Serka Laode hadir saat tokoh agama berhalangan, dan tanpa banyak bicara, ia maju memimpin sholat Jumat. Ia menekankan bahwa pembangunan fisik penting, tetapi iman juga harus dijaga. Dengan demikian, prajurit mengajarkan nilai kerja keras yang berpadu dengan ketulusan hati.

Pukul 12.00 Wita, azan berkumandang dan Serka Laode berdiri tegak di saf. Khotbahnya lembut namun tegas, membahas gotong royong sebagai ibadah, kerja keras bernilai pahala, dan pentingnya menjaga persatuan. Oleh karena itu, jamaah tergerak untuk memahami makna pembangunan dan iman secara bersamaan.

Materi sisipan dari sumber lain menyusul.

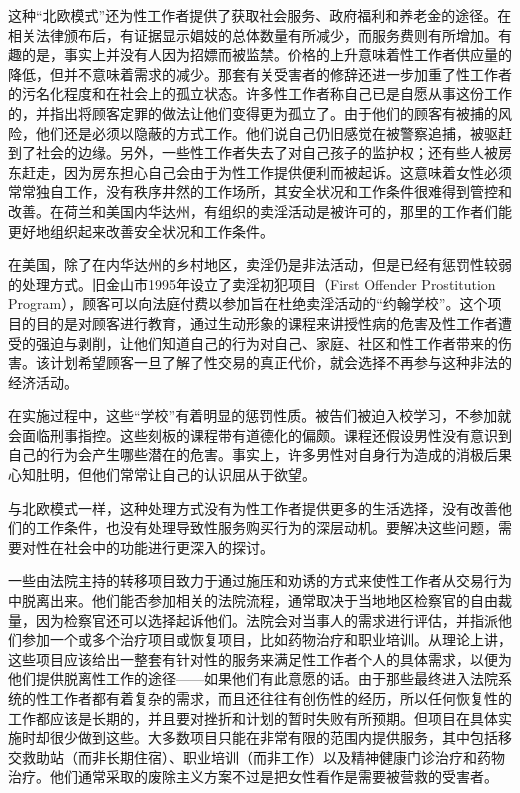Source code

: \documentclass[fontset=fandol, a4paper, 12pt, openright]{ctexbook}
\begin{document}
这种“北欧模式”还为性工作者提供了获取社会服务、政府福利和养老金的途径。在相关法律颁布后，有证据显示娼妓的总体数量有所减少，而服务费则有所增加。有趣的是，事实上并没有人因为招嫖而被监禁。价格的上升意味着性工作者供应量的降低，但并不意味着需求的减少。那套有关受害者的修辞还进一步加重了性工作者的污名化程度和在社会上的孤立状态。许多性工作者称自己已是自愿从事这份工作的，并指出将顾客定罪的做法让他们变得更为孤立了。由于他们的顾客有被捕的风险，他们还是必须以隐蔽的方式工作。他们说自己仍旧感觉在被警察追捕，被驱赶到了社会的边缘。另外，一些性工作者失去了对自己孩子的监护权；还有些人被房东赶走，因为房东担心自己会由于为性工作提供便利而被起诉。这意味着女性必须常常独自工作，没有秩序井然的工作场所，其安全状况和工作条件很难得到管控和改善。在荷兰和美国内华达州，有组织的卖淫活动是被许可的，那里的工作者们能更好地组织起来改善安全状况和工作条件。

在美国，除了在内华达州的乡村地区，卖淫仍是非法活动，但是已经有惩罚性较弱的处理方式。旧金山市1995年设立了卖淫初犯项目（First Offender Prostitution Program），顾客可以向法庭付费以参加旨在杜绝卖淫活动的“约翰学校”。这个项目的目的是对顾客进行教育，通过生动形象的课程来讲授性病的危害及性工作者遭受的强迫与剥削，让他们知道自己的行为对自己、家庭、社区和性工作者带来的伤害。该计划希望顾客一旦了解了性交易的真正代价，就会选择不再参与这种非法的经济活动。

在实施过程中，这些“学校”有着明显的惩罚性质。被告们被迫入校学习，不参加就会面临刑事指控。这些刻板的课程带有道德化的偏颇。课程还假设男性没有意识到自己的行为会产生哪些潜在的危害。事实上，许多男性对自身行为造成的消极后果心知肚明，但他们常常让自己的认识屈从于欲望。

与北欧模式一样，这种处理方式没有为性工作者提供更多的生活选择，没有改善他们的工作条件，也没有处理导致性服务购买行为的深层动机。要解决这些问题，需要对性在社会中的功能进行更深入的探讨。

一些由法院主持的转移项目致力于通过施压和劝诱的方式来使性工作者从交易行为中脱离出来。他们能否参加相关的法院流程，通常取决于当地地区检察官的自由裁量，因为检察官还可以选择起诉他们。法院会对当事人的需求进行评估，并指派他们参加一个或多个治疗项目或恢复项目，比如药物治疗和职业培训。从理论上讲，这些项目应该给出一整套有针对性的服务来满足性工作者个人的具体需求，以便为他们提供脱离性工作的途径——如果他们有此意愿的话。由于那些最终进入法院系统的性工作者都有着复杂的需求，而且还往往有创伤性的经历，所以任何恢复性的工作都应该是长期的，并且要对挫折和计划的暂时失败有所预期。但项目在具体实施时却很少做到这些。大多数项目只能在非常有限的范围内提供服务，其中包括移交救助站（而非长期住宿）、职业培训（而非工作）以及精神健康门诊治疗和药物治疗。他们通常采取的废除主义方案不过是把女性看作是需要被营救的受害者。
\end{document}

Usai sholat, warga menyalaminya satu per satu dan beberapa menitikkan air mata. Kehadiran seorang prajurit sebagai imam membuat mereka kagum sekaligus tersentuh. Dengan demikian, hubungan TNI dan rakyat terasa lebih hangat, penuh keikhlasan dan penghargaan.

Momen ini lahir dari kedekatan emosional selama berminggu-minggu bekerja bersama. Warga menyediakan makan, prajurit membantu di ladang, sehingga kehadiran Serka Laode terasa alami. Lebih lanjut, hal ini menunjukkan kemanunggalan TNI dan rakyat bukan sekadar slogan, tapi praktik nyata.

Program TMMD tidak hanya membangun infrastruktur, tetapi juga moral dan spiritual masyarakat. Dengan demikian, warga belajar bahwa pembangunan sejati bukan soal panjang jalan, melainkan sejauh mana hati masyarakat ikut bergerak. Transisi dari fisik ke spiritual memberi dampak lebih menyeluruh.